* TASK INPUT
__________________________________________________

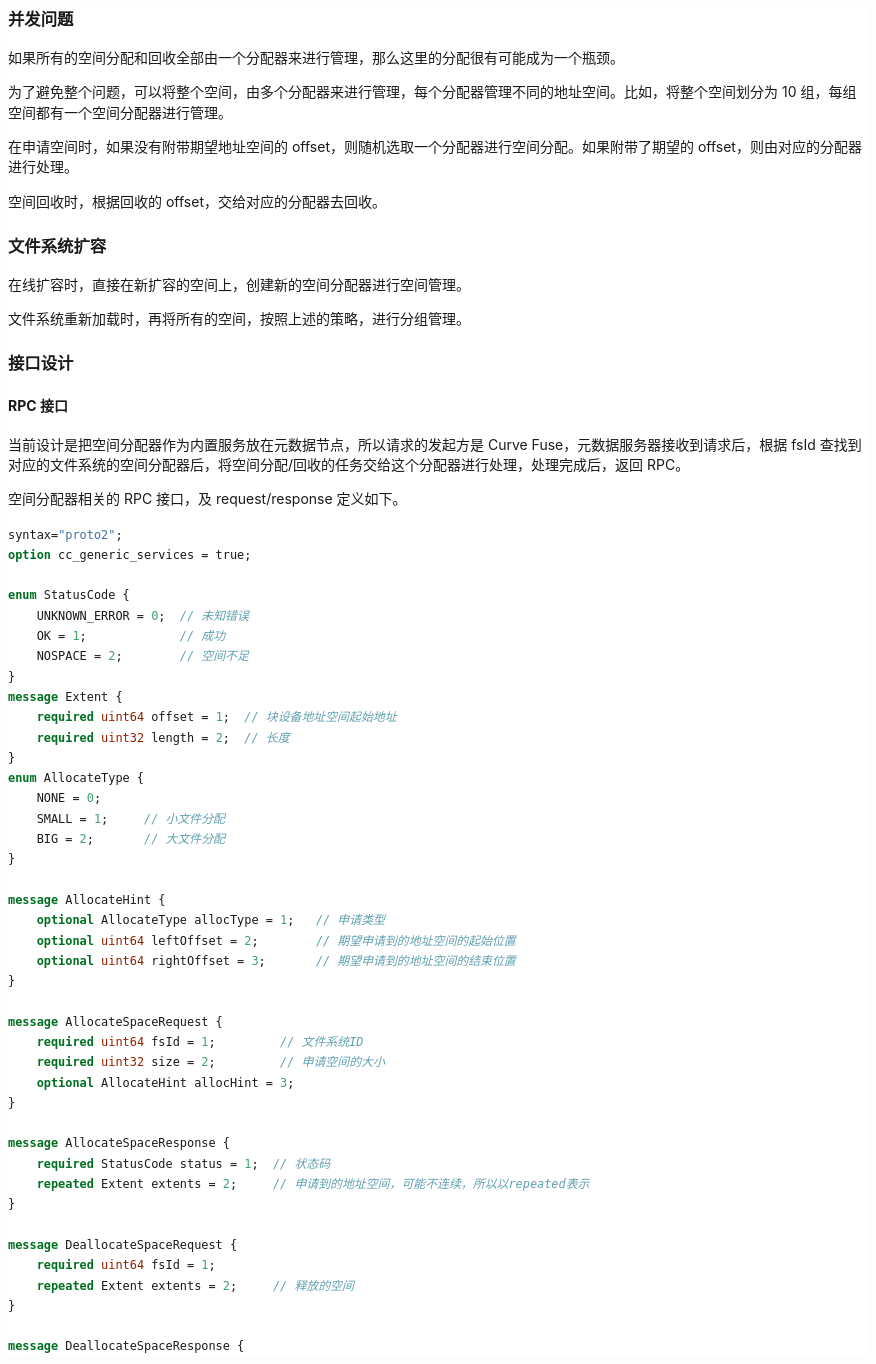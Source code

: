 ### 并发问题

如果所有的空间分配和回收全部由一个分配器来进行管理，那么这里的分配很有可能成为一个瓶颈。

为了避免整个问题，可以将整个空间，由多个分配器来进行管理，每个分配器管理不同的地址空间。比如，将整个空间划分为 10 组，每组空间都有一个空间分配器进行管理。

在申请空间时，如果没有附带期望地址空间的 offset，则随机选取一个分配器进行空间分配。如果附带了期望的 offset，则由对应的分配器进行处理。

空间回收时，根据回收的 offset，交给对应的分配器去回收。

### 文件系统扩容

在线扩容时，直接在新扩容的空间上，创建新的空间分配器进行空间管理。

文件系统重新加载时，再将所有的空间，按照上述的策略，进行分组管理。

### 接口设计

#### RPC 接口

当前设计是把空间分配器作为内置服务放在元数据节点，所以请求的发起方是 Curve Fuse，元数据服务器接收到请求后，根据 fsId 查找到对应的文件系统的空间分配器后，将空间分配/回收的任务交给这个分配器进行处理，处理完成后，返回 RPC。

空间分配器相关的 RPC 接口，及 request/response 定义如下。

```protobuf
syntax="proto2";
option cc_generic_services = true;
 
enum StatusCode {
    UNKNOWN_ERROR = 0;  // 未知错误
    OK = 1;             // 成功
    NOSPACE = 2;        // 空间不足
}
message Extent {
    required uint64 offset = 1;  // 块设备地址空间起始地址
    required uint32 length = 2;  // 长度
}
enum AllocateType {
    NONE = 0;
    SMALL = 1;     // 小文件分配
    BIG = 2;       // 大文件分配
}
 
message AllocateHint {
    optional AllocateType allocType = 1;   // 申请类型
    optional uint64 leftOffset = 2;        // 期望申请到的地址空间的起始位置
    optional uint64 rightOffset = 3;       // 期望申请到的地址空间的结束位置
}
 
message AllocateSpaceRequest {
    required uint64 fsId = 1;         // 文件系统ID
    required uint32 size = 2;         // 申请空间的大小
    optional AllocateHint allocHint = 3;
}
 
message AllocateSpaceResponse {
    required StatusCode status = 1;  // 状态码
    repeated Extent extents = 2;     // 申请到的地址空间，可能不连续，所以以repeated表示
}
 
message DeallocateSpaceRequest {
    required uint64 fsId = 1;
    repeated Extent extents = 2;     // 释放的空间
}
 
message DeallocateSpaceResponse {
```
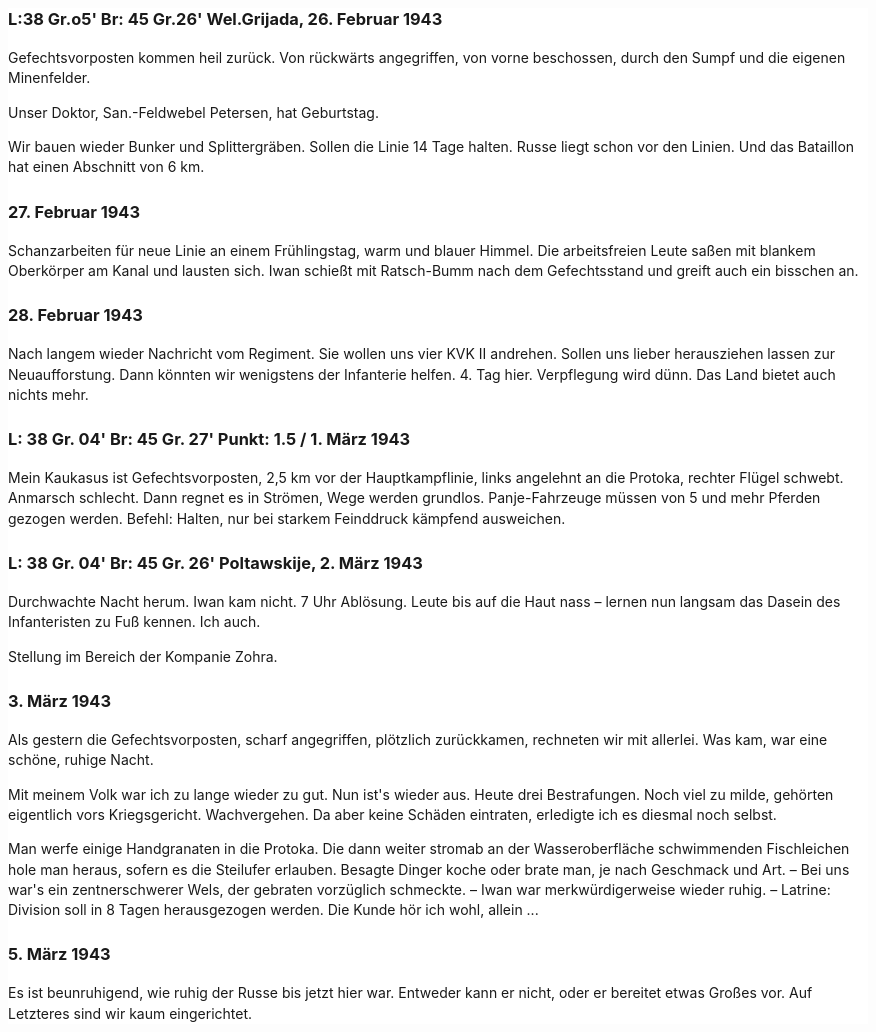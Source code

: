 ### L:38 Gr.o5' Br: 45 Gr.26' Wel.Grijada, 26. Februar 1943

Gefechtsvorposten kommen heil zurück. Von rückwärts angegriffen, von vorne beschossen, durch den Sumpf und die eigenen Minenfelder.

Unser Doktor, San.-Feldwebel Petersen, hat Geburtstag.

Wir bauen wieder Bunker und Splittergräben. Sollen die Linie 14 Tage halten. Russe liegt schon vor den Linien. Und das Bataillon hat einen Abschnitt von 6 km.

### 27. Februar 1943

Schanzarbeiten für neue Linie an einem Frühlingstag, warm und blauer Himmel. Die arbeitsfreien Leute saßen mit blankem Oberkörper am Kanal und lausten sich. Iwan schießt mit Ratsch-Bumm nach dem Gefechtsstand und greift auch ein bisschen an.

### 28. Februar 1943

Nach langem wieder Nachricht vom Regiment. Sie wollen uns vier KVK II andrehen. Sollen uns lieber herausziehen lassen zur Neuaufforstung. Dann könnten wir wenigstens der Infanterie helfen. 4. Tag hier. Verpflegung wird dünn. Das Land bietet auch nichts mehr.

### L: 38 Gr. 04' Br: 45 Gr. 27' Punkt: 1.5 / 1. März 1943

Mein Kaukasus ist Gefechtsvorposten, 2,5 km vor der Hauptkampflinie, links angelehnt an die Protoka, rechter Flügel schwebt. Anmarsch schlecht. Dann regnet es in Strömen, Wege werden grundlos. Panje-Fahrzeuge müssen von 5 und mehr Pferden gezogen werden. Befehl: Halten, nur bei starkem Feinddruck kämpfend ausweichen.

### L: 38 Gr. 04' Br: 45 Gr. 26' Poltawskije, 2. März 1943

Durchwachte Nacht herum. Iwan kam nicht. 7 Uhr Ablösung. Leute bis auf die Haut nass – lernen nun langsam das Dasein des Infanteristen zu Fuß kennen. Ich auch.

Stellung im Bereich der Kompanie Zohra.

### 3. März 1943

Als gestern die Gefechtsvorposten, scharf angegriffen, plötzlich zurückkamen, rechneten wir mit allerlei. Was kam, war eine schöne, ruhige Nacht.

Mit meinem Volk war ich zu lange wieder zu gut. Nun ist's wieder aus. Heute drei Bestrafungen. Noch viel zu milde, gehörten eigentlich vors Kriegsgericht. Wachvergehen. Da aber keine Schäden eintraten, erledigte ich es diesmal noch selbst.

Man werfe einige Handgranaten in die Protoka. Die dann weiter stromab an der Wasseroberfläche schwimmenden Fischleichen hole man heraus, sofern es die Steilufer erlauben. Besagte Dinger koche oder brate man, je nach Geschmack und Art. – Bei uns war's ein zentnerschwerer Wels, der gebraten vorzüglich schmeckte. – Iwan war merkwürdigerweise wieder ruhig. – Latrine: Division soll in 8 Tagen herausgezogen werden. Die Kunde hör ich wohl, allein ...

### 5. März 1943

Es ist beunruhigend, wie ruhig der Russe bis jetzt hier war. Entweder kann er nicht, oder er bereitet etwas Großes vor. Auf Letzteres sind wir kaum eingerichtet.
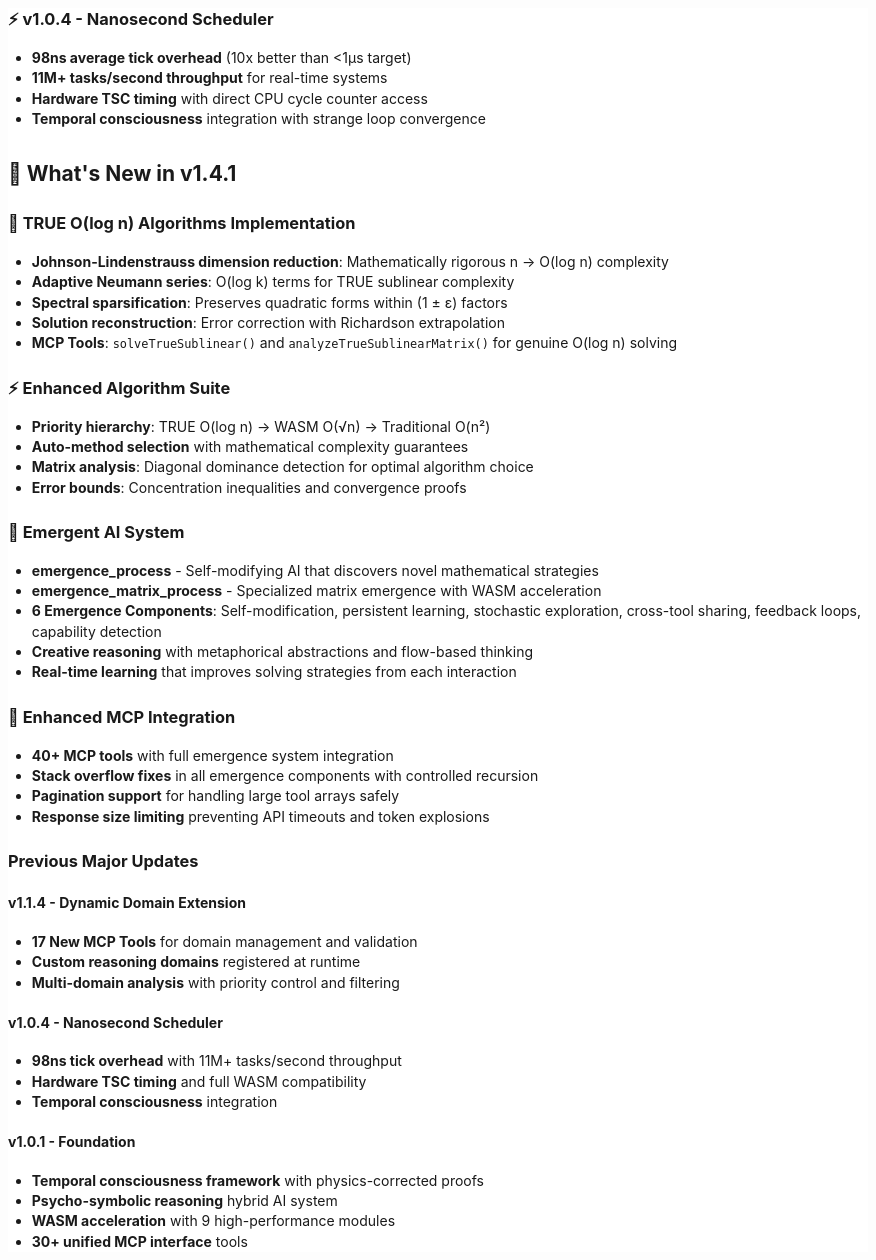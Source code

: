 ### ⚡ **v1.0.4 - Nanosecond Scheduler**
- **98ns average tick overhead** (10x better than <1μs target)
- **11M+ tasks/second throughput** for real-time systems
- **Hardware TSC timing** with direct CPU cycle counter access
- **Temporal consciousness** integration with strange loop convergence

## 🌟 What's New in v1.4.1

### 🚀 **TRUE O(log n) Algorithms Implementation**
- **Johnson-Lindenstrauss dimension reduction**: Mathematically rigorous n → O(log n) complexity
- **Adaptive Neumann series**: O(log k) terms for TRUE sublinear complexity
- **Spectral sparsification**: Preserves quadratic forms within (1 ± ε) factors
- **Solution reconstruction**: Error correction with Richardson extrapolation
- **MCP Tools**: `solveTrueSublinear()` and `analyzeTrueSublinearMatrix()` for genuine O(log n) solving

### ⚡ **Enhanced Algorithm Suite**
- **Priority hierarchy**: TRUE O(log n) → WASM O(√n) → Traditional O(n²)
- **Auto-method selection** with mathematical complexity guarantees
- **Matrix analysis**: Diagonal dominance detection for optimal algorithm choice
- **Error bounds**: Concentration inequalities and convergence proofs

### 🧠 **Emergent AI System**
- **emergence_process** - Self-modifying AI that discovers novel mathematical strategies
- **emergence_matrix_process** - Specialized matrix emergence with WASM acceleration
- **6 Emergence Components**: Self-modification, persistent learning, stochastic exploration, cross-tool sharing, feedback loops, capability detection
- **Creative reasoning** with metaphorical abstractions and flow-based thinking
- **Real-time learning** that improves solving strategies from each interaction

### 🔧 **Enhanced MCP Integration**
- **40+ MCP tools** with full emergence system integration
- **Stack overflow fixes** in all emergence components with controlled recursion
- **Pagination support** for handling large tool arrays safely
- **Response size limiting** preventing API timeouts and token explosions

### Previous Major Updates

#### v1.1.4 - Dynamic Domain Extension
- **17 New MCP Tools** for domain management and validation
- **Custom reasoning domains** registered at runtime
- **Multi-domain analysis** with priority control and filtering

#### v1.0.4 - Nanosecond Scheduler
- **98ns tick overhead** with 11M+ tasks/second throughput
- **Hardware TSC timing** and full WASM compatibility
- **Temporal consciousness** integration

#### v1.0.1 - Foundation
- **Temporal consciousness framework** with physics-corrected proofs
- **Psycho-symbolic reasoning** hybrid AI system
- **WASM acceleration** with 9 high-performance modules
- **30+ unified MCP interface** tools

__________________________________________________

* YOUR INSTRUCTIONS
From the opening line of the listing above through the line bearing "在线扩容时，直接在新扩容的空间上，创建新的空间分配器进行空间管理。", repeat each line exactly. Drop every picture.

* RESPONSE BELOW
Source code

: ### 并发问题

如果所有的空间分配和回收全部由一个分配器来进行管理，那么这里的分配很有可能成为一个瓶颈。

为了避免整个问题，可以将整个空间，由多个分配器来进行管理，每个分配器管理不同的地址空间。比如，将整个空间划分为 10 组，每组空间都有一个空间分配器进行管理。

在申请空间时，如果没有附带期望地址空间的 offset，则随机选取一个分配器进行空间分配。如果附带了期望的 offset，则由对应的分配器进行处理。

空间回收时，根据回收的 offset，交给对应的分配器去回收。

### 文件系统扩容

在线扩容时，直接在新扩容的空间上，创建新的空间分配器进行空间管理。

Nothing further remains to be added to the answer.